Oh, Gizortnik. Here we go.
It isn't theft. Theft, by definition ,requires that the criminal deprive someone of something. You can't steal a digital product.
For example, if you steal my car, I can't drive my car. That is theft. Downloading episodes of Magnum PI isn't theft.
It isn't copyright infringement, because that (by definition) covers the uncompensated reproduction and sale of an intellectual property. Training a LLM with an e-book doesn't copy or sell the book.
I think that you need to go and read some definitions, because you are groping in the dark for reasons to object and using words you don't actually understand.
If you want to advocate for new laws that govern how people can create and run computer programs on hardware they own, then advocate for that. You will certainly have a lot of company.
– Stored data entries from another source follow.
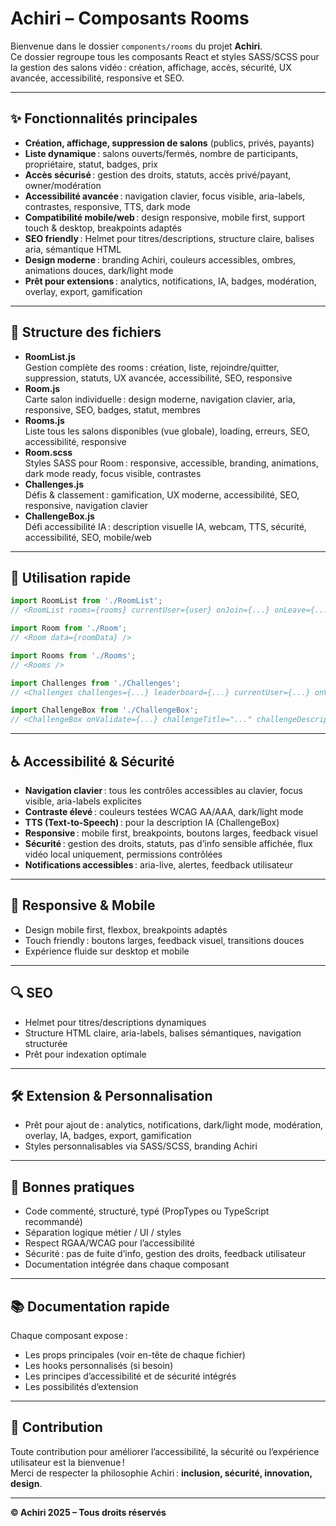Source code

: # Achiri – Composants Rooms

Bienvenue dans le dossier `components/rooms` du projet **Achiri**.  
Ce dossier regroupe tous les composants React et styles SASS/SCSS pour la gestion des salons vidéo : création, affichage, accès, sécurité, UX avancée, accessibilité, responsive et SEO.

---

## ✨ Fonctionnalités principales

- **Création, affichage, suppression de salons** (publics, privés, payants)
- **Liste dynamique** : salons ouverts/fermés, nombre de participants, propriétaire, statut, badges, prix
- **Accès sécurisé** : gestion des droits, statuts, accès privé/payant, owner/modération
- **Accessibilité avancée** : navigation clavier, focus visible, aria-labels, contrastes, responsive, TTS, dark mode
- **Compatibilité mobile/web** : design responsive, mobile first, support touch & desktop, breakpoints adaptés
- **SEO friendly** : Helmet pour titres/descriptions, structure claire, balises aria, sémantique HTML
- **Design moderne** : branding Achiri, couleurs accessibles, ombres, animations douces, dark/light mode
- **Prêt pour extensions** : analytics, notifications, IA, badges, modération, overlay, export, gamification

---

## 📁 Structure des fichiers

- **RoomList.js**  
  Gestion complète des rooms : création, liste, rejoindre/quitter, suppression, statuts, UX avancée, accessibilité, SEO, responsive
- **Room.js**  
  Carte salon individuelle : design moderne, navigation clavier, aria, responsive, SEO, badges, statut, membres
- **Rooms.js**  
  Liste tous les salons disponibles (vue globale), loading, erreurs, SEO, accessibilité, responsive
- **Room.scss**  
  Styles SASS pour Room : responsive, accessible, branding, animations, dark mode ready, focus visible, contrastes
- **Challenges.js**  
  Défis & classement : gamification, UX moderne, accessibilité, SEO, responsive, navigation clavier
- **ChallengeBox.js**  
  Défi accessibilité IA : description visuelle IA, webcam, TTS, sécurité, accessibilité, SEO, mobile/web

---

## 🚀 Utilisation rapide

```jsx
import RoomList from './RoomList';
// <RoomList rooms={rooms} currentUser={user} onJoin={...} onLeave={...} onCreate={...} onDelete={...} />

import Room from './Room';
// <Room data={roomData} />

import Rooms from './Rooms';
// <Rooms />

import Challenges from './Challenges';
// <Challenges challenges={...} leaderboard={...} currentUser={...} onValidate={...} />

import ChallengeBox from './ChallengeBox';
// <ChallengeBox onValidate={...} challengeTitle="..." challengeDescription="..." />
```

---

## ♿ Accessibilité & Sécurité

- **Navigation clavier** : tous les contrôles accessibles au clavier, focus visible, aria-labels explicites
- **Contraste élevé** : couleurs testées WCAG AA/AAA, dark/light mode
- **TTS (Text-to-Speech)** : pour la description IA (ChallengeBox)
- **Responsive** : mobile first, breakpoints, boutons larges, feedback visuel
- **Sécurité** : gestion des droits, statuts, pas d’info sensible affichée, flux vidéo local uniquement, permissions contrôlées
- **Notifications accessibles** : aria-live, alertes, feedback utilisateur

---

## 📱 Responsive & Mobile

- Design mobile first, flexbox, breakpoints adaptés
- Touch friendly : boutons larges, feedback visuel, transitions douces
- Expérience fluide sur desktop et mobile

---

## 🔍 SEO

- Helmet pour titres/descriptions dynamiques
- Structure HTML claire, aria-labels, balises sémantiques, navigation structurée
- Prêt pour indexation optimale

---

## 🛠️ Extension & Personnalisation

- Prêt pour ajout de : analytics, notifications, dark/light mode, modération, overlay, IA, badges, export, gamification
- Styles personnalisables via SASS/SCSS, branding Achiri

---

## 📝 Bonnes pratiques

- Code commenté, structuré, typé (PropTypes ou TypeScript recommandé)
- Séparation logique métier / UI / styles
- Respect RGAA/WCAG pour l’accessibilité
- Sécurité : pas de fuite d’info, gestion des droits, feedback utilisateur
- Documentation intégrée dans chaque composant

---

## 📚 Documentation rapide

Chaque composant expose :
- Les props principales (voir en-tête de chaque fichier)
- Les hooks personnalisés (si besoin)
- Les principes d’accessibilité et de sécurité intégrés
- Les possibilités d’extension

---

## 🤝 Contribution

Toute contribution pour améliorer l’accessibilité, la sécurité ou l’expérience utilisateur est la bienvenue !  
Merci de respecter la philosophie Achiri : **inclusion, sécurité, innovation, design**.

---

**© Achiri 2025 – Tous droits réservés**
That's never been true. If you want to make a philosophical argument that digital property shouldn't be considered property, fine. But the law is clear that digital assets can be stolen.
Look, guy, it is a matter of definition. Different words mean different things.
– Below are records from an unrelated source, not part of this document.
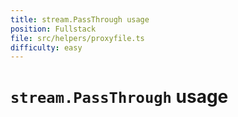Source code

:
 ```yaml
---
title: stream.PassThrough usage
position: Fullstack
file: src/helpers/proxyfile.ts
difficulty: easy
---
```


# `stream.PassThrough` usage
If the thief took every copy and the lawful owner could not use the digital product, then that would be theft. If the bad guy just made unauthorized copies or used the digital data (or whatever) without a license, then it isn't theft.
The reason that the distinction matters is because harm must be assessed when rendering legal judgement by the courts. If I download a copy of Magnum PI, I have not depraved anyone of the use or enjoyment of the episode. If I stole an episode with ninjas then no network in the world could use it until it was recovered, probably by men with guns.
These are not the same. The damages are not the same.
Gizortnik, this is well understood law. It isn't even debated in legal circles. It was debated to exhaustion at around the time of printed sheet music, more than 200 years ago.
You really are showing your profound ignorance in this specific issue.
My comment was more about the fact that companies 'shouldn't pirate' than how the technical side of LLM training works.